WHAT THE TASK ASKS:
Write out each line of the material exactly as given, and drop the images.

- - -

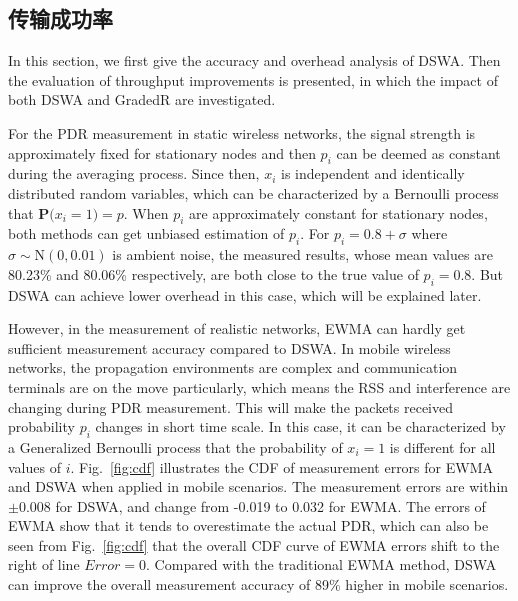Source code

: \begin{figure}[!htp]
\centering
\hspace{1in}
\centering
\end{figure}

\subsection{传输成功率}
\label{sec:pdr}

In this section, we first give the accuracy and overhead analysis of DSWA. Then the evaluation of throughput improvements is presented, in which the impact of both DSWA and GradedR are investigated.

For the PDR measurement in static wireless networks, the signal strength is approximately fixed for stationary nodes \cite{reis2006model} and then $p_i$ can be deemed as constant during the averaging process. Since then, $x_i$ is independent and identically distributed random variables, which can be characterized by a Bernoulli process that $\textbf{P(}x_i=1\textbf{)}=p$. When $p_i$ are approximately constant for stationary nodes, both methods can get unbiased estimation of $p_i$. For $p_i=0.8+\sigma$ where $\sigma\sim \textrm{N}(0,0.01)$ is ambient noise, the measured results, whose mean values are 80.23\% and 80.06\% respectively, are both close to the true value of $p_i=0.8$. But DSWA can achieve lower overhead in this case, which will be explained later.

However, in the measurement of realistic networks, EWMA can hardly get sufficient measurement accuracy compared to DSWA. In mobile wireless networks, the propagation environments are complex and communication terminals are on the move particularly, which means the RSS and interference are changing during PDR measurement. This will make the packets received probability $p_i$ changes in short time scale. In this case, it can be characterized by a Generalized Bernoulli process that the probability of $x_i=1$ is different for all values of $i$.
Fig.~\ref{fig:cdf} illustrates the CDF of measurement errors for EWMA and DSWA when applied in mobile scenarios. The measurement errors are within $\pm$0.008 for DSWA, and change from -0.019 to 0.032 for EWMA. The errors of EWMA show that it tends to overestimate the actual PDR, which can also be seen from Fig.~\ref{fig:cdf} that the overall CDF curve of EWMA errors shift to the right of line $Error=0$. Compared with the traditional EWMA method, DSWA can improve the overall measurement accuracy of 89\% higher in mobile scenarios.


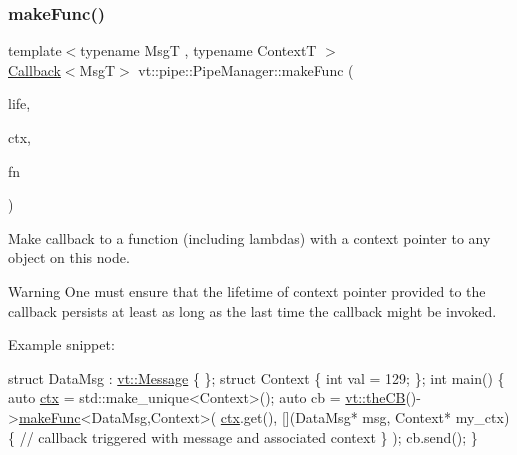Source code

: \subsubsection{\texorpdfstring{make\+Func()}{makeFunc()}\hspace{0.1cm}{\footnotesize\ttfamily [3/6]}}
{\footnotesize\ttfamily template$<$typename MsgT , typename ContextT $>$ \\
\hyperlink{namespacevt_a36db99df4c973d48b1118a293fff533f}{Callback}$<$MsgT$>$ vt\+::pipe\+::\+Pipe\+Manager\+::make\+Func (\begin{DoxyParamCaption}\item[{\hyperlink{namespacevt_1_1pipe_acb42b284378c0fdac1d7c6335dc26f58}{Lifetime\+Enum}}]{life,  }\item[{ContextT $\ast$}]{ctx,  }\item[{\hyperlink{structvt_1_1pipe_1_1_pipe_manager_base_a73fdf82ece0411b3dc644c99b763f7a9}{Func\+Msg\+Ctx\+Type}$<$ MsgT, ContextT $>$}]{fn }\end{DoxyParamCaption})}



Make callback to a function (including lambdas) with a context pointer to any object on this node. 

\begin{DoxyWarning}{Warning}
One must ensure that the lifetime of context pointer provided to the callback persists at least as long as the last time the callback might be invoked.
\end{DoxyWarning}
Example snippet\+:


\begin{DoxyCode}
\textcolor{keyword}{struct }DataMsg : \hyperlink{structvt_1_1messaging_1_1_active_msg}{vt::Message} \{ \};
\textcolor{keyword}{struct }Context \{ \textcolor{keywordtype}{int} val = 129; \};
\textcolor{keywordtype}{int} main() \{
  \textcolor{keyword}{auto} \hyperlink{namespacevt_1_1config_a0551245b6b893932b95aaf8eac94eed1}{ctx} = std::make\_unique<Context>();
  \textcolor{keyword}{auto} cb = \hyperlink{namespacevt_a673b109e94c7bca58313504c83e1da94}{vt::theCB}()->\hyperlink{structvt_1_1pipe_1_1_pipe_manager_a9ceec59c887d0fa1498b931c788962f6}{makeFunc}<DataMsg,Context>(
    \hyperlink{namespacevt_1_1config_a0551245b6b893932b95aaf8eac94eed1}{ctx}.get(), [](DataMsg* msg, Context* my\_ctx)\{
      \textcolor{comment}{// callback triggered with message and associated context}
    \}
  );
  cb.send();
\}
\end{DoxyCode}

- - -

RESPONSE FOR THIS EXERCISE:
Source code

: \begin{figure}[!htp]
\centering
\hspace{1in}
\centering
\end{figure}

\subsection{传输成功率}
\label{sec:pdr}

In this section, we first give the accuracy and overhead analysis of DSWA. Then the evaluation of throughput improvements is presented, in which the impact of both DSWA and GradedR are investigated.

For the PDR measurement in static wireless networks, the signal strength is approximately fixed for stationary nodes \cite{reis2006model} and then $p_i$ can be deemed as constant during the averaging process. Since then, $x_i$ is independent and identically distributed random variables, which can be characterized by a Bernoulli process that $\textbf{P(}x_i=1\textbf{)}=p$. When $p_i$ are approximately constant for stationary nodes, both methods can get unbiased estimation of $p_i$. For $p_i=0.8+\sigma$ where $\sigma\sim \textrm{N}(0,0.01)$ is ambient noise, the measured results, whose mean values are 80.23\% and 80.06\% respectively, are both close to the true value of $p_i=0.8$. But DSWA can achieve lower overhead in this case, which will be explained later.

However, in the measurement of realistic networks, EWMA can hardly get sufficient measurement accuracy compared to DSWA. In mobile wireless networks, the propagation environments are complex and communication terminals are on the move particularly, which means the RSS and interference are changing during PDR measurement. This will make the packets received probability $p_i$ changes in short time scale. In this case, it can be characterized by a Generalized Bernoulli process that the probability of $x_i=1$ is different for all values of $i$.
Fig.~\ref{fig:cdf} illustrates the CDF of measurement errors for EWMA and DSWA when applied in mobile scenarios. The measurement errors are within $\pm$0.008 for DSWA, and change from -0.019 to 0.032 for EWMA. The errors of EWMA show that it tends to overestimate the actual PDR, which can also be seen from Fig.~\ref{fig:cdf} that the overall CDF curve of EWMA errors shift to the right of line $Error=0$. Compared with the traditional EWMA method, DSWA can improve the overall measurement accuracy of 89\% higher in mobile scenarios.


Source code

: \subsubsection{\texorpdfstring{make\+Func()}{makeFunc()}\hspace{0.1cm}{\footnotesize\ttfamily [3/6]}}
{\footnotesize\ttfamily template$<$typename MsgT , typename ContextT $>$ \\
\hyperlink{namespacevt_a36db99df4c973d48b1118a293fff533f}{Callback}$<$MsgT$>$ vt\+::pipe\+::\+Pipe\+Manager\+::make\+Func (\begin{DoxyParamCaption}\item[{\hyperlink{namespacevt_1_1pipe_acb42b284378c0fdac1d7c6335dc26f58}{Lifetime\+Enum}}]{life,  }\item[{ContextT $\ast$}]{ctx,  }\item[{\hyperlink{structvt_1_1pipe_1_1_pipe_manager_base_a73fdf82ece0411b3dc644c99b763f7a9}{Func\+Msg\+Ctx\+Type}$<$ MsgT, ContextT $>$}]{fn }\end{DoxyParamCaption})}



Make callback to a function (including lambdas) with a context pointer to any object on this node. 

\begin{DoxyWarning}{Warning}
One must ensure that the lifetime of context pointer provided to the callback persists at least as long as the last time the callback might be invoked.
\end{DoxyWarning}
Example snippet\+:


\begin{DoxyCode}
\textcolor{keyword}{struct }DataMsg : \hyperlink{structvt_1_1messaging_1_1_active_msg}{vt::Message} \{ \};
\textcolor{keyword}{struct }Context \{ \textcolor{keywordtype}{int} val = 129; \};
\textcolor{keywordtype}{int} main() \{
  \textcolor{keyword}{auto} \hyperlink{namespacevt_1_1config_a0551245b6b893932b95aaf8eac94eed1}{ctx} = std::make\_unique<Context>();
  \textcolor{keyword}{auto} cb = \hyperlink{namespacevt_a673b109e94c7bca58313504c83e1da94}{vt::theCB}()->\hyperlink{structvt_1_1pipe_1_1_pipe_manager_a9ceec59c887d0fa1498b931c788962f6}{makeFunc}<DataMsg,Context>(
    \hyperlink{namespacevt_1_1config_a0551245b6b893932b95aaf8eac94eed1}{ctx}.get(), [](DataMsg* msg, Context* my\_ctx)\{
      \textcolor{comment}{// callback triggered with message and associated context}
    \}
  );
  cb.send();
\}
\end{DoxyCode}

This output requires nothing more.